INSTRUCTIONS TO FOLLOW: Give the data again exactly as written, without any of its pictures.

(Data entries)
────────

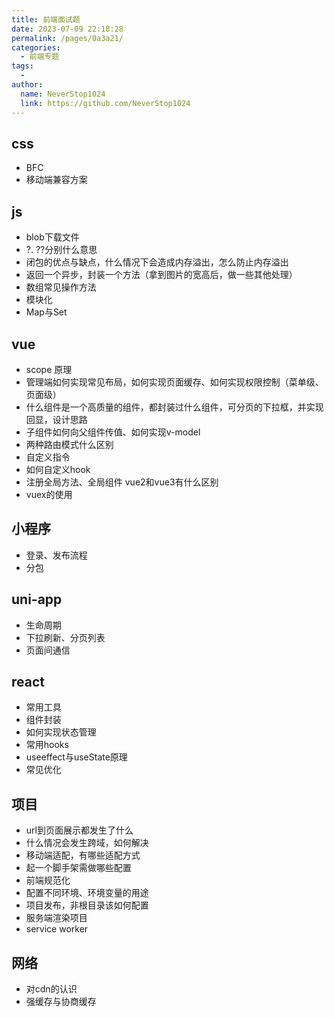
 ```yaml
---
title: 前端面试题
date: 2023-07-09 22:18:28
permalink: /pages/0a3a21/
categories:
  - 前端专题
tags:
  - 
author: 
  name: NeverStop1024
  link: https://github.com/NeverStop1024
---
```

## css
* BFC
* 移动端兼容方案

## js
* blob下载文件
* ?. ??分别什么意思
* 闭包的优点与缺点，什么情况下会造成内存溢出，怎么防止内存溢出
* 返回一个异步，封装一个方法（拿到图片的宽高后，做一些其他处理）
* 数组常见操作方法
* 模块化
* Map与Set

## vue
* scope 原理
* 管理端如何实现常见布局，如何实现页面缓存、如何实现权限控制（菜单级、页面级）
* 什么组件是一个高质量的组件，都封装过什么组件，可分页的下拉框，并实现回显，设计思路
* 子组件如何向父组件传值、如何实现v-model
* 两种路由模式什么区别
* 自定义指令
* 如何自定义hook
* 注册全局方法、全局组件 vue2和vue3有什么区别
* vuex的使用

## 小程序
* 登录、发布流程
* 分包

## uni-app
* 生命周期
* 下拉刷新、分页列表
* 页面间通信

## react
* 常用工具
* 组件封装
* 如何实现状态管理
* 常用hooks
* useeffect与useState原理
* 常见优化

## 项目
* url到页面展示都发生了什么
* 什么情况会发生跨域，如何解决
* 移动端适配，有哪些适配方式
* 起一个脚手架需做哪些配置
* 前端规范化
* 配置不同环境、环境变量的用途
* 项目发布，非根目录该如何配置
* 服务端渲染项目
* service worker


## 网络
* 对cdn的认识
* 强缓存与协商缓存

────────

SOLUTION:
 ```yaml
---
title: 前端面试题
date: 2023-07-09 22:18:28
permalink: /pages/0a3a21/
categories:
  - 前端专题
tags:
  - 
author: 
  name: NeverStop1024
  link: https://github.com/NeverStop1024
---
```

## css
* BFC
* 移动端兼容方案

## js
* blob下载文件
* ?. ??分别什么意思
* 闭包的优点与缺点，什么情况下会造成内存溢出，怎么防止内存溢出
* 返回一个异步，封装一个方法（拿到图片的宽高后，做一些其他处理）
* 数组常见操作方法
* 模块化
* Map与Set

## vue
* scope 原理
* 管理端如何实现常见布局，如何实现页面缓存、如何实现权限控制（菜单级、页面级）
* 什么组件是一个高质量的组件，都封装过什么组件，可分页的下拉框，并实现回显，设计思路
* 子组件如何向父组件传值、如何实现v-model
* 两种路由模式什么区别
* 自定义指令
* 如何自定义hook
* 注册全局方法、全局组件 vue2和vue3有什么区别
* vuex的使用

## 小程序
* 登录、发布流程
* 分包

## uni-app
* 生命周期
* 下拉刷新、分页列表
* 页面间通信

## react
* 常用工具
* 组件封装
* 如何实现状态管理
* 常用hooks
* useeffect与useState原理
* 常见优化

## 项目
* url到页面展示都发生了什么
* 什么情况会发生跨域，如何解决
* 移动端适配，有哪些适配方式
* 起一个脚手架需做哪些配置
* 前端规范化
* 配置不同环境、环境变量的用途
* 项目发布，非根目录该如何配置
* 服务端渲染项目
* service worker


## 网络
* 对cdn的认识
* 强缓存与协商缓存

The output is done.